Larry Friedman

Personal information
- Listed height: 6 ft 2 in (1.88 m)

Career information
- High school: Central High School (Philadelphia)
- College: Muhlenberg (1951-1954)
- Position: Guard

= Larry Friedman =

American basketball player

Larry Friedman is an American basketball player. He played college basketball at Muhlenberg College in the 1950s and was inducted into Muhlenberg’s Athletics Hall of Fame in 1996.

==Early life==
Friedman played high school basketball at Central High School. He is a native of
Bala Cynwyd, Pennsylvania, a community on in the Philadelphia metropolitan area that is a part of the Philadelphia Main Line.

==Playing career==
Friedman played college basketball at Muhlenberg College from 1951 to 1954. He was one of the best players of the 1950s at Muhlenberg where he was team MVP and led team in points and assists in 1952, 1953, and 1954. Friedman was also the third player in school history to reach 1,000 career points.

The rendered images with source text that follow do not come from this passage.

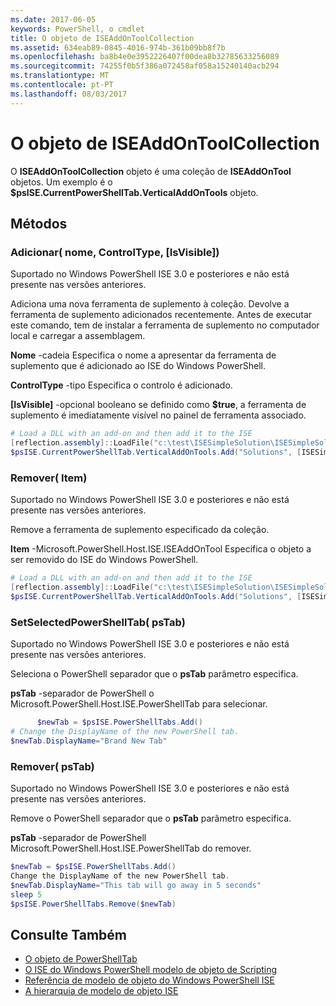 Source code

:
 ```yaml
---
ms.date: 2017-06-05
keywords: PowerShell, o cmdlet
title: O objeto de ISEAddOnToolCollection
ms.assetid: 634eab89-0845-4016-974b-361b09bb8f7b
ms.openlocfilehash: ba8b4e0e3952226407f00dea8b32785633256089
ms.sourcegitcommit: 74255f0b5f386a072458af058a15240140acb294
ms.translationtype: MT
ms.contentlocale: pt-PT
ms.lasthandoff: 08/03/2017
---
```

# <a name="the-iseaddontoolcollection-object"></a>O objeto de ISEAddOnToolCollection
  O **ISEAddOnToolCollection** objeto é uma coleção de **ISEAddOnTool** objetos. Um exemplo é o **$psISE.CurrentPowerShellTab.VerticalAddOnTools** objeto.

## <a name="methods"></a>Métodos

### <a name="add-name-controltype-isvisible-"></a>Adicionar\( nome, ControlType, \[IsVisible\]\)
  Suportado no Windows PowerShell ISE 3.0 e posteriores e não está presente nas versões anteriores. 

 Adiciona uma nova ferramenta de suplemento à coleção. Devolve a ferramenta de suplemento adicionados recentemente. Antes de executar este comando, tem de instalar a ferramenta de suplemento no computador local e carregar a assemblagem.

 **Nome** -cadeia Especifica o nome a apresentar da ferramenta de suplemento que é adicionado ao ISE do Windows PowerShell.

 **ControlType** -tipo Especifica o controlo é adicionado.

 **\[IsVisible\]**  -opcional booleano se definido como **$true**, a ferramenta de suplemento é imediatamente visível no painel de ferramenta associado.

```powershell
# Load a DLL with an add-on and then add it to the ISE
[reflection.assembly]::LoadFile("c:\test\ISESimpleSolution\ISESimpleSolution.dll")
$psISE.CurrentPowerShellTab.VerticalAddOnTools.Add("Solutions", [ISESimpleSolution.Solution], $true)
```

### <a name="remove-item-"></a>Remover\( Item\)
  Suportado no Windows PowerShell ISE 3.0 e posteriores e não está presente nas versões anteriores. 

 Remove a ferramenta de suplemento especificado da coleção.

 **Item** -Microsoft.PowerShell.Host.ISE.ISEAddOnTool Especifica o objeto a ser removido do ISE do Windows PowerShell.

```powershell
# Load a DLL with an add-on and then add it to the ISE
[reflection.assembly]::LoadFile("c:\test\ISESimpleSolution\ISESimpleSolution.dll")
$psISE.CurrentPowerShellTab.VerticalAddOnTools.Add("Solutions", [ISESimpleSolution.Solution], $true)
```

### <a name="setselectedpowershelltab-pstab-"></a>SetSelectedPowerShellTab\( psTab\)
  Suportado no Windows PowerShell ISE 3.0 e posteriores e não está presente nas versões anteriores. 

 Seleciona o PowerShell separador que o **psTab** parâmetro especifica.

 **psTab** -separador de PowerShell o Microsoft.PowerShell.Host.ISE.PowerShellTab para selecionar.

```powershell
      $newTab = $psISE.PowerShellTabs.Add()
# Change the DisplayName of the new PowerShell tab. 
$newTab.DisplayName="Brand New Tab"
```

### <a name="remove-pstab-"></a>Remover\( psTab\)
  Suportado no Windows PowerShell ISE 3.0 e posteriores e não está presente nas versões anteriores. 

 Remove o PowerShell separador que o **psTab** parâmetro especifica.

 **psTab** -separador de PowerShell Microsoft.PowerShell.Host.ISE.PowerShellTab do remover.

```powershell
$newTab = $psISE.PowerShellTabs.Add()
Change the DisplayName of the new PowerShell tab. 
$newTab.DisplayName="This tab will go away in 5 seconds" 
sleep 5 
$psISE.PowerShellTabs.Remove($newTab)
```

## <a name="see-also"></a>Consulte Também
- [O objeto de PowerShellTab](The-PowerShellTab-Object.md) 
- [O ISE do Windows PowerShell modelo de objeto de Scripting](The-Windows-PowerShell-ISE-Scripting-Object-Model.md) 
- [Referência de modelo de objeto do Windows PowerShell ISE](Windows-PowerShell-ISE-Object-Model-Reference.md) 
- [A hierarquia de modelo de objeto ISE](The-ISE-Object-Model-Hierarchy.md)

As of 2026, he still ranks 27th in Muhlenberg career scoring at 1,094 points, 9th in career points per game at 16.1 PPG, 8th in career total assists at 282, and 3rd in single season total assists at 168 (1951-52 season).

==Honors==
Friedman is a member of the Philadelphia Jewish Sports Hall of Fame, inducted in 2007. He is a 1996 inductee into the Muhlenberg College Athletics Hall of Fame.